[EXERCISE GOAL]
Output all entries exactly; images excluded.

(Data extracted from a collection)

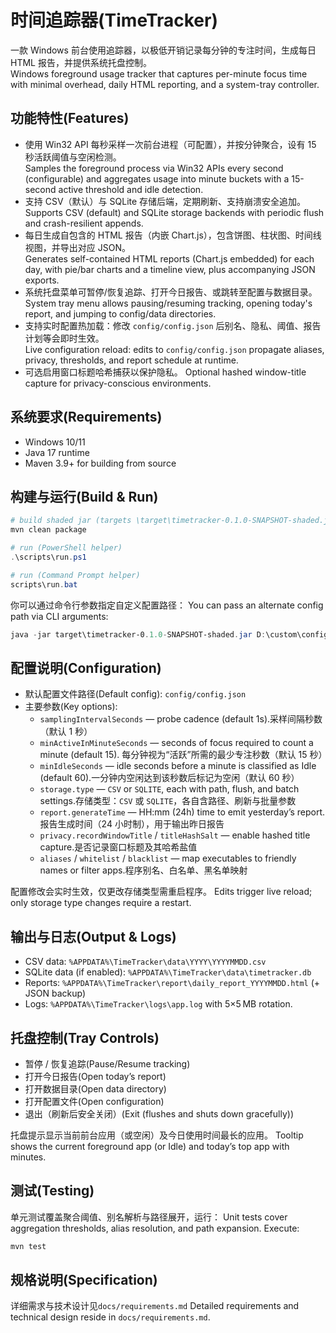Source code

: # 时间追踪器(TimeTracker)

一款 Windows 前台使用追踪器，以极低开销记录每分钟的专注时间，生成每日 HTML 报告，并提供系统托盘控制。  
Windows foreground usage tracker that captures per-minute focus time with minimal overhead, daily HTML reporting, and a system-tray controller.
 
## 功能特性(Features)
- 使用 Win32 API 每秒采样一次前台进程（可配置），并按分钟聚合，设有 15 秒活跃阈值与空闲检测。  
  Samples the foreground process via Win32 APIs every second (configurable) and aggregates usage into minute buckets with a 15-second active threshold and idle detection.
- 支持 CSV（默认）与 SQLite 存储后端，定期刷新、支持崩溃安全追加。
  Supports CSV (default) and SQLite storage backends with periodic flush and crash-resilient appends.
-  每日生成自包含的 HTML 报告（内嵌 Chart.js），包含饼图、柱状图、时间线视图，并导出对应 JSON。  
  Generates self-contained HTML reports (Chart.js embedded) for each day, with pie/bar charts and a timeline view, plus accompanying JSON exports.
- 系统托盘菜单可暂停/恢复追踪、打开今日报告、或跳转至配置与数据目录。  
  System tray menu allows pausing/resuming tracking, opening today's report, and jumping to config/data directories.
- 支持实时配置热加载：修改 `config/config.json` 后别名、隐私、阈值、报告计划等会即时生效。  
  Live configuration reload: edits to `config/config.json` propagate aliases, privacy, thresholds, and report schedule at runtime.
- 可选启用窗口标题哈希捕获以保护隐私。
  Optional hashed window-title capture for privacy-conscious environments.

## 系统要求(Requirements)
- Windows 10/11
- Java 17 runtime
- Maven 3.9+ for building from source

## 构建与运行(Build & Run)
```powershell
# build shaded jar (targets \target\timetracker-0.1.0-SNAPSHOT-shaded.jar)
mvn clean package

# run (PowerShell helper)
.\scripts\run.ps1

# run (Command Prompt helper)
scripts\run.bat
```
你可以通过命令行参数指定自定义配置路径：
You can pass an alternate config path via CLI arguments:

```powershell
java -jar target\timetracker-0.1.0-SNAPSHOT-shaded.jar D:\custom\config.json
```

## 配置说明(Configuration)
- 默认配置文件路径(Default config): `config/config.json`
- 主要参数(Key options):
  - `samplingIntervalSeconds` — probe cadence (default 1s).采样间隔秒数（默认 1 秒）
  - `minActiveInMinuteSeconds` — seconds of focus required to count a minute (default 15). 每分钟视为“活跃”所需的最少专注秒数（默认 15 秒）
  - `minIdleSeconds` — idle seconds before a minute is classified as Idle (default 60).一分钟内空闲达到该秒数后标记为空闲（默认 60 秒）
  - `storage.type` — `CSV` or `SQLITE`, each with path, flush, and batch settings.存储类型：`CSV` 或 `SQLITE`，各自含路径、刷新与批量参数
  - `report.generateTime` — HH:mm (24h) time to emit yesterday’s report.报告生成时间（24 小时制），用于输出昨日报告
  - `privacy.recordWindowTitle` / `titleHashSalt` — enable hashed title capture.是否记录窗口标题及其哈希盐值
  - `aliases` / `whitelist` / `blacklist` — map executables to friendly names or filter apps.程序别名、白名单、黑名单映射

配置修改会实时生效，仅更改存储类型需重启程序。
Edits trigger live reload; only storage type changes require a restart.

## 输出与日志(Output & Logs)
- CSV data: `%APPDATA%\TimeTracker\data\YYYY\YYYYMMDD.csv`
- SQLite data (if enabled): `%APPDATA%\TimeTracker\data\timetracker.db`
- Reports: `%APPDATA%\TimeTracker\report\daily_report_YYYYMMDD.html` (+ JSON backup)
- Logs: `%APPDATA%\TimeTracker\logs\app.log` with 5×5 MB rotation.

## 托盘控制(Tray Controls)
- 暂停 / 恢复追踪(Pause/Resume tracking)
- 打开今日报告(Open today’s report)
- 打开数据目录(Open data directory)
- 打开配置文件(Open configuration)
- 退出（刷新后安全关闭）(Exit (flushes and shuts down gracefully))

托盘提示显示当前前台应用（或空闲）及今日使用时间最长的应用。
Tooltip shows the current foreground app (or Idle) and today’s top app with minutes.

## 测试(Testing)
单元测试覆盖聚合阈值、别名解析与路径展开，运行：
Unit tests cover aggregation thresholds, alias resolution, and path expansion. Execute:
```powershell
mvn test
```

## 规格说明(Specification)
详细需求与技术设计见`docs/requirements.md`
Detailed requirements and technical design reside in `docs/requirements.md`.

[REPLY]
Source code

: # 时间追踪器(TimeTracker)

一款 Windows 前台使用追踪器，以极低开销记录每分钟的专注时间，生成每日 HTML 报告，并提供系统托盘控制。  
Windows foreground usage tracker that captures per-minute focus time with minimal overhead, daily HTML reporting, and a system-tray controller.
 
## 功能特性(Features)
- 使用 Win32 API 每秒采样一次前台进程（可配置），并按分钟聚合，设有 15 秒活跃阈值与空闲检测。  
  Samples the foreground process via Win32 APIs every second (configurable) and aggregates usage into minute buckets with a 15-second active threshold and idle detection.
- 支持 CSV（默认）与 SQLite 存储后端，定期刷新、支持崩溃安全追加。
  Supports CSV (default) and SQLite storage backends with periodic flush and crash-resilient appends.
-  每日生成自包含的 HTML 报告（内嵌 Chart.js），包含饼图、柱状图、时间线视图，并导出对应 JSON。  
  Generates self-contained HTML reports (Chart.js embedded) for each day, with pie/bar charts and a timeline view, plus accompanying JSON exports.
- 系统托盘菜单可暂停/恢复追踪、打开今日报告、或跳转至配置与数据目录。  
  System tray menu allows pausing/resuming tracking, opening today's report, and jumping to config/data directories.
- 支持实时配置热加载：修改 `config/config.json` 后别名、隐私、阈值、报告计划等会即时生效。  
  Live configuration reload: edits to `config/config.json` propagate aliases, privacy, thresholds, and report schedule at runtime.
- 可选启用窗口标题哈希捕获以保护隐私。
  Optional hashed window-title capture for privacy-conscious environments.

## 系统要求(Requirements)
- Windows 10/11
- Java 17 runtime
- Maven 3.9+ for building from source

## 构建与运行(Build & Run)
```powershell
# build shaded jar (targets \target\timetracker-0.1.0-SNAPSHOT-shaded.jar)
mvn clean package

# run (PowerShell helper)
.\scripts\run.ps1

# run (Command Prompt helper)
scripts\run.bat
```
你可以通过命令行参数指定自定义配置路径：
You can pass an alternate config path via CLI arguments:

```powershell
java -jar target\timetracker-0.1.0-SNAPSHOT-shaded.jar D:\custom\config.json
```

## 配置说明(Configuration)
- 默认配置文件路径(Default config): `config/config.json`
- 主要参数(Key options):
  - `samplingIntervalSeconds` — probe cadence (default 1s).采样间隔秒数（默认 1 秒）
  - `minActiveInMinuteSeconds` — seconds of focus required to count a minute (default 15). 每分钟视为“活跃”所需的最少专注秒数（默认 15 秒）
  - `minIdleSeconds` — idle seconds before a minute is classified as Idle (default 60).一分钟内空闲达到该秒数后标记为空闲（默认 60 秒）
  - `storage.type` — `CSV` or `SQLITE`, each with path, flush, and batch settings.存储类型：`CSV` 或 `SQLITE`，各自含路径、刷新与批量参数
  - `report.generateTime` — HH:mm (24h) time to emit yesterday’s report.报告生成时间（24 小时制），用于输出昨日报告
  - `privacy.recordWindowTitle` / `titleHashSalt` — enable hashed title capture.是否记录窗口标题及其哈希盐值
  - `aliases` / `whitelist` / `blacklist` — map executables to friendly names or filter apps.程序别名、白名单、黑名单映射

配置修改会实时生效，仅更改存储类型需重启程序。
Edits trigger live reload; only storage type changes require a restart.

## 输出与日志(Output & Logs)
- CSV data: `%APPDATA%\TimeTracker\data\YYYY\YYYYMMDD.csv`
- SQLite data (if enabled): `%APPDATA%\TimeTracker\data\timetracker.db`
- Reports: `%APPDATA%\TimeTracker\report\daily_report_YYYYMMDD.html` (+ JSON backup)
- Logs: `%APPDATA%\TimeTracker\logs\app.log` with 5×5 MB rotation.

## 托盘控制(Tray Controls)
- 暂停 / 恢复追踪(Pause/Resume tracking)
- 打开今日报告(Open today’s report)
- 打开数据目录(Open data directory)
- 打开配置文件(Open configuration)
- 退出（刷新后安全关闭）(Exit (flushes and shuts down gracefully))

托盘提示显示当前前台应用（或空闲）及今日使用时间最长的应用。
Tooltip shows the current foreground app (or Idle) and today’s top app with minutes.

## 测试(Testing)
单元测试覆盖聚合阈值、别名解析与路径展开，运行：
Unit tests cover aggregation thresholds, alias resolution, and path expansion. Execute:
```powershell
mvn test
```

## 规格说明(Specification)
详细需求与技术设计见`docs/requirements.md`
Detailed requirements and technical design reside in `docs/requirements.md`.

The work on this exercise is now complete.